Recent work by Tom Roach and System1 highlights how new-to-TV brands deploy very similar techniques, all born from online marketing; Whether it’s the use of graphics, a focus on someone (usually female) addressing the viewer face-on and making a direct pitch to the audience, or the all-pervasive shot of an app or website in use.
It might work online, but to break out and seek new growth, a differentiation strategy is essential.
Spot the difference
‘Simplicity’, ‘consistency’, ‘relevancy’ are all around as sound strategic advice thrown, but to paraphrase Nils Leonard from simply Uncommon, brands can be boring, consistently shit and relevant as hell but boring as fuck.
So where we should look to find the right distinctiveness?

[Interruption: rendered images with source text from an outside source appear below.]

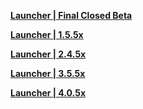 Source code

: **[Launcher | Final Closed Beta](https://hk4e-download-sync-bj.oss-cn-beijing.aliyuncs.com/client_app/YuanShen_Launcher0702.exe)**

**[Launcher | 1.5.5x](https://autopatchcn.yuanshen.com/client_app/launcher/20210428_ee2cb3e5c6b0bb55/yuanshen_setup_mihoyo_20210415151425.exe)**

**[Launcher | 2.4.5x](https://autopatchcn.yuanshen.com/client_app/download/beta_launcher/20220103113657_LpravAF1WwODeiiD/YuanShen.exe)**

**[Launcher | 3.5.5x](https://cnbetadownload.yuanshen.com/client_app/beta_update/hk4e_cn/40/update_20230310201218_ae59c98cqMhITZBe.zip)**

**[Launcher | 4.0.5x](https://cnbetadownload.yuanshen.com/client_app/beta_update/hk4e_cn/54/update_20230810200801_1b169292xawXG9KI.zip)**
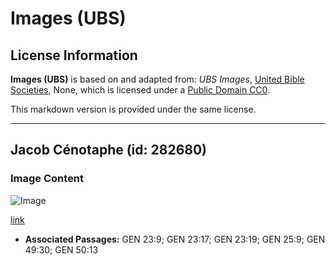 # Images (UBS)

## License Information

**Images (UBS)** is based on and adapted from: _UBS Images_, [United Bible Societies](https://unitedbiblesocieties.org/), None, which is licensed under a [Public Domain CC0](https://creativecommons.org/public-domain/cc0/).

This markdown version is provided under the same license.



--------------------------------

## Jacob Cénotaphe (id: 282680)

### Image Content

![Image](https://cdn.aquifer.bible/aquifer-content/resources/Media/WEB-0543_jacob_cenotaph.jpg)

[link](https://cdn.aquifer.bible/aquifer-content/resources/Media/WEB-0543_jacob_cenotaph.jpg)

* **Associated Passages:** GEN 23:9; GEN 23:17; GEN 23:19; GEN 25:9; GEN 49:30; GEN 50:13


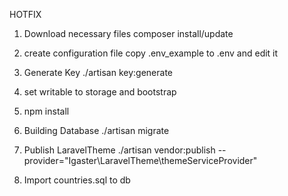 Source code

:HOTFIX
1.  Download necessary files
composer install/update

2.  create configuration file
copy .env_example to .env and edit it

3.  Generate Key
./artisan key:generate

4.  set writable to storage and bootstrap

5.  npm install

6.  Building Database
./artisan migrate

7.  Publish LaravelTheme
./artisan vendor:publish --provider="Igaster\LaravelTheme\themeServiceProvider"

8. Import countries.sql to db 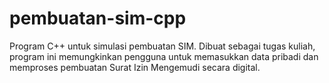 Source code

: # pembuatan-sim-cpp
Program C++ untuk simulasi pembuatan SIM. Dibuat sebagai tugas kuliah, program ini memungkinkan pengguna untuk memasukkan data pribadi dan memproses pembuatan Surat Izin Mengemudi secara digital.
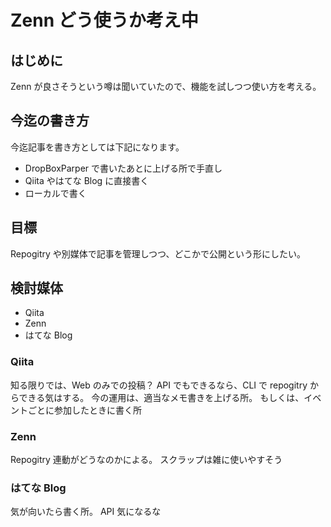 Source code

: # Zenn どう使うか考え中

## はじめに

Zenn が良さそうという噂は聞いていたので、機能を試しつつ使い方を考える。

## 今迄の書き方

今迄記事を書き方としては下記になります。

- DropBoxParper で書いたあとに上げる所で手直し
- Qiita やはてな Blog に直接書く
- ローカルで書く

## 目標

Repogitry や別媒体で記事を管理しつつ、どこかで公開という形にしたい。

## 検討媒体

- Qiita
- Zenn
- はてな Blog

### Qiita

知る限りでは、Web のみでの投稿？
API でもできるなら、CLI で repogitry からできる気はする。
今の運用は、適当なメモ書きを上げる所。
もしくは、イベントごとに参加したときに書く所

### Zenn

Repogitry 連動がどうなのかによる。
スクラップは雑に使いやすそう

### はてな Blog

気が向いたら書く所。
API 気になるな
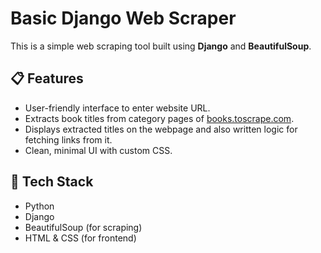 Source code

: # Basic Django Web Scraper

This is a simple web scraping tool built using **Django** and **BeautifulSoup**.

## 📋 Features
- User-friendly interface to enter website URL.
- Extracts book titles from category pages of [books.toscrape.com](https://books.toscrape.com).
- Displays extracted titles on the webpage and also written logic for fetching links from it.
- Clean, minimal UI with custom CSS.

## 🚀 Tech Stack
- Python
- Django
- BeautifulSoup (for scraping)
- HTML & CSS (for frontend)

To begin with, I like this advice from Wieden & Kennedy’s Martin Weigel: “Look at the edges,” he says. “The edge effect is where different types of terrain meet each other, where meadowland becomes woodland. And that’s where planners should be – in the overlap of the Venn diagram of the category and culture. Ultimately, thinking this way allows you to get to where the category is heading, not where it is.”
We have to mix it between what appeals to the masses and the minority, find new spaces to play or reinvent existing ones, and aim for memorability and meaning over just being relevant.

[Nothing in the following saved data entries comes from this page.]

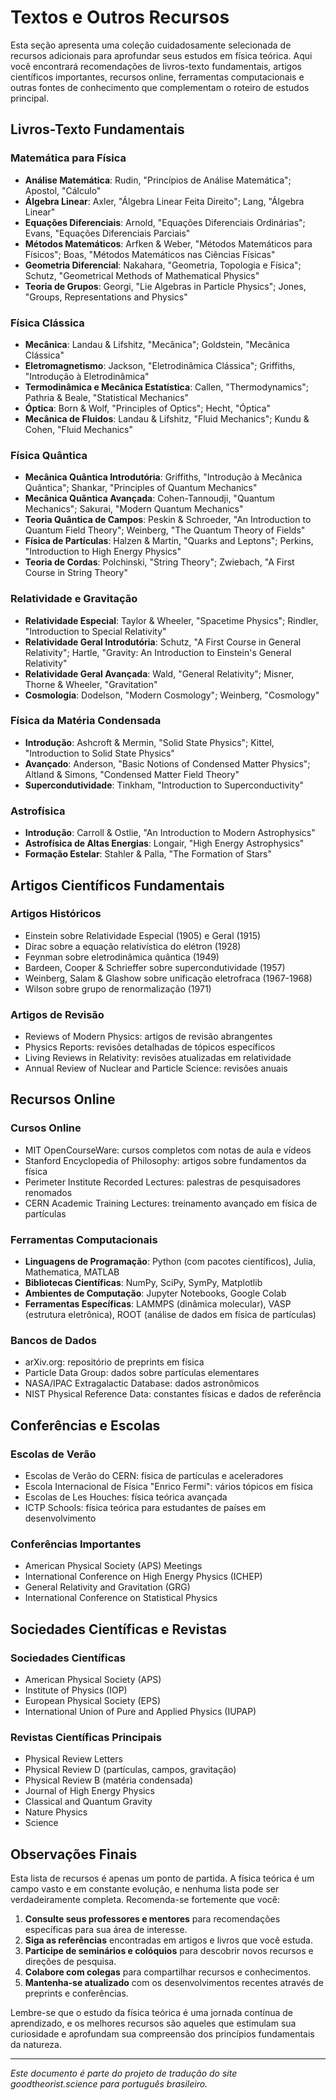 # Textos e Outros Recursos

Esta seção apresenta uma coleção cuidadosamente selecionada de recursos adicionais para aprofundar seus estudos em física teórica. Aqui você encontrará recomendações de livros-texto fundamentais, artigos científicos importantes, recursos online, ferramentas computacionais e outras fontes de conhecimento que complementam o roteiro de estudos principal.

## Livros-Texto Fundamentais

### Matemática para Física
- **Análise Matemática**: Rudin, "Princípios de Análise Matemática"; Apostol, "Cálculo"
- **Álgebra Linear**: Axler, "Álgebra Linear Feita Direito"; Lang, "Álgebra Linear"
- **Equações Diferenciais**: Arnold, "Equações Diferenciais Ordinárias"; Evans, "Equações Diferenciais Parciais"
- **Métodos Matemáticos**: Arfken & Weber, "Métodos Matemáticos para Físicos"; Boas, "Métodos Matemáticos nas Ciências Físicas"
- **Geometria Diferencial**: Nakahara, "Geometria, Topologia e Física"; Schutz, "Geometrical Methods of Mathematical Physics"
- **Teoria de Grupos**: Georgi, "Lie Algebras in Particle Physics"; Jones, "Groups, Representations and Physics"

### Física Clássica
- **Mecânica**: Landau & Lifshitz, "Mecânica"; Goldstein, "Mecânica Clássica"
- **Eletromagnetismo**: Jackson, "Eletrodinâmica Clássica"; Griffiths, "Introdução à Eletrodinâmica"
- **Termodinâmica e Mecânica Estatística**: Callen, "Thermodynamics"; Pathria & Beale, "Statistical Mechanics"
- **Óptica**: Born & Wolf, "Principles of Optics"; Hecht, "Óptica"
- **Mecânica de Fluidos**: Landau & Lifshitz, "Fluid Mechanics"; Kundu & Cohen, "Fluid Mechanics"

### Física Quântica
- **Mecânica Quântica Introdutória**: Griffiths, "Introdução à Mecânica Quântica"; Shankar, "Principles of Quantum Mechanics"
- **Mecânica Quântica Avançada**: Cohen-Tannoudji, "Quantum Mechanics"; Sakurai, "Modern Quantum Mechanics"
- **Teoria Quântica de Campos**: Peskin & Schroeder, "An Introduction to Quantum Field Theory"; Weinberg, "The Quantum Theory of Fields"
- **Física de Partículas**: Halzen & Martin, "Quarks and Leptons"; Perkins, "Introduction to High Energy Physics"
- **Teoria de Cordas**: Polchinski, "String Theory"; Zwiebach, "A First Course in String Theory"

### Relatividade e Gravitação
- **Relatividade Especial**: Taylor & Wheeler, "Spacetime Physics"; Rindler, "Introduction to Special Relativity"
- **Relatividade Geral Introdutória**: Schutz, "A First Course in General Relativity"; Hartle, "Gravity: An Introduction to Einstein's General Relativity"
- **Relatividade Geral Avançada**: Wald, "General Relativity"; Misner, Thorne & Wheeler, "Gravitation"
- **Cosmologia**: Dodelson, "Modern Cosmology"; Weinberg, "Cosmology"

### Física da Matéria Condensada
- **Introdução**: Ashcroft & Mermin, "Solid State Physics"; Kittel, "Introduction to Solid State Physics"
- **Avançado**: Anderson, "Basic Notions of Condensed Matter Physics"; Altland & Simons, "Condensed Matter Field Theory"
- **Supercondutividade**: Tinkham, "Introduction to Superconductivity"

### Astrofísica
- **Introdução**: Carroll & Ostlie, "An Introduction to Modern Astrophysics"
- **Astrofísica de Altas Energias**: Longair, "High Energy Astrophysics"
- **Formação Estelar**: Stahler & Palla, "The Formation of Stars"

## Artigos Científicos Fundamentais

### Artigos Históricos
- Einstein sobre Relatividade Especial (1905) e Geral (1915)
- Dirac sobre a equação relativística do elétron (1928)
- Feynman sobre eletrodinâmica quântica (1949)
- Bardeen, Cooper & Schrieffer sobre supercondutividade (1957)
- Weinberg, Salam & Glashow sobre unificação eletrofraca (1967-1968)
- Wilson sobre grupo de renormalização (1971)

### Artigos de Revisão
- Reviews of Modern Physics: artigos de revisão abrangentes
- Physics Reports: revisões detalhadas de tópicos específicos
- Living Reviews in Relativity: revisões atualizadas em relatividade
- Annual Review of Nuclear and Particle Science: revisões anuais

## Recursos Online

### Cursos Online
- MIT OpenCourseWare: cursos completos com notas de aula e vídeos
- Stanford Encyclopedia of Philosophy: artigos sobre fundamentos da física
- Perimeter Institute Recorded Lectures: palestras de pesquisadores renomados
- CERN Academic Training Lectures: treinamento avançado em física de partículas

### Ferramentas Computacionais
- **Linguagens de Programação**: Python (com pacotes científicos), Julia, Mathematica, MATLAB
- **Bibliotecas Científicas**: NumPy, SciPy, SymPy, Matplotlib
- **Ambientes de Computação**: Jupyter Notebooks, Google Colab
- **Ferramentas Específicas**: LAMMPS (dinâmica molecular), VASP (estrutura eletrônica), ROOT (análise de dados em física de partículas)

### Bancos de Dados
- arXiv.org: repositório de preprints em física
- Particle Data Group: dados sobre partículas elementares
- NASA/IPAC Extragalactic Database: dados astronômicos
- NIST Physical Reference Data: constantes físicas e dados de referência

## Conferências e Escolas

### Escolas de Verão
- Escolas de Verão do CERN: física de partículas e aceleradores
- Escola Internacional de Física "Enrico Fermi": vários tópicos em física
- Escolas de Les Houches: física teórica avançada
- ICTP Schools: física teórica para estudantes de países em desenvolvimento

### Conferências Importantes
- American Physical Society (APS) Meetings
- International Conference on High Energy Physics (ICHEP)
- General Relativity and Gravitation (GRG)
- International Conference on Statistical Physics

## Sociedades Científicas e Revistas

### Sociedades Científicas
- American Physical Society (APS)
- Institute of Physics (IOP)
- European Physical Society (EPS)
- International Union of Pure and Applied Physics (IUPAP)

### Revistas Científicas Principais
- Physical Review Letters
- Physical Review D (partículas, campos, gravitação)
- Physical Review B (matéria condensada)
- Journal of High Energy Physics
- Classical and Quantum Gravity
- Nature Physics
- Science

## Observações Finais

Esta lista de recursos é apenas um ponto de partida. A física teórica é um campo vasto e em constante evolução, e nenhuma lista pode ser verdadeiramente completa. Recomenda-se fortemente que você:

1. **Consulte seus professores e mentores** para recomendações específicas para sua área de interesse.
2. **Siga as referências** encontradas em artigos e livros que você estuda.
3. **Participe de seminários e colóquios** para descobrir novos recursos e direções de pesquisa.
4. **Colabore com colegas** para compartilhar recursos e conhecimentos.
5. **Mantenha-se atualizado** com os desenvolvimentos recentes através de preprints e conferências.

Lembre-se que o estudo da física teórica é uma jornada contínua de aprendizado, e os melhores recursos são aqueles que estimulam sua curiosidade e aprofundam sua compreensão dos princípios fundamentais da natureza.

---

*Este documento é parte do projeto de tradução do site goodtheorist.science para português brasileiro.*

Adland needs to broaden its own horizons
At Hearts & Science we take a ‘3D’ approach to audiences, combining behavioural, attitudinal and motivated datasets to understand and enrich audience profiling. There’s a link here that goes beyond just audiences, however. Taking a multifaceted approach should apply to broadening our world-views too. We need to look beyond our screens, and we must build greater diversity into our agencies – not just considering people’s backgrounds, but their cultural tastes and pursuits too.
Geography is also important. Eighty-five per cent of the UK population live outside London, yet 85% of the communications industry is based in the capital. So to ensure brands don’t become blands, we need to widen the lens – like Outsiders Insight does – to understand harder-to-reach and underrepresented people to create brilliant, interesting work.
We should also be data inspired, not just data-led; and we must not consider the ‘rules of marketing’ as rules at all; rather they should be starting principles that set a guiding trajectory towards creative and strategic ideas.
We get these things right, and we can express our own difference through the work we do and make our clients stand out from the crowd.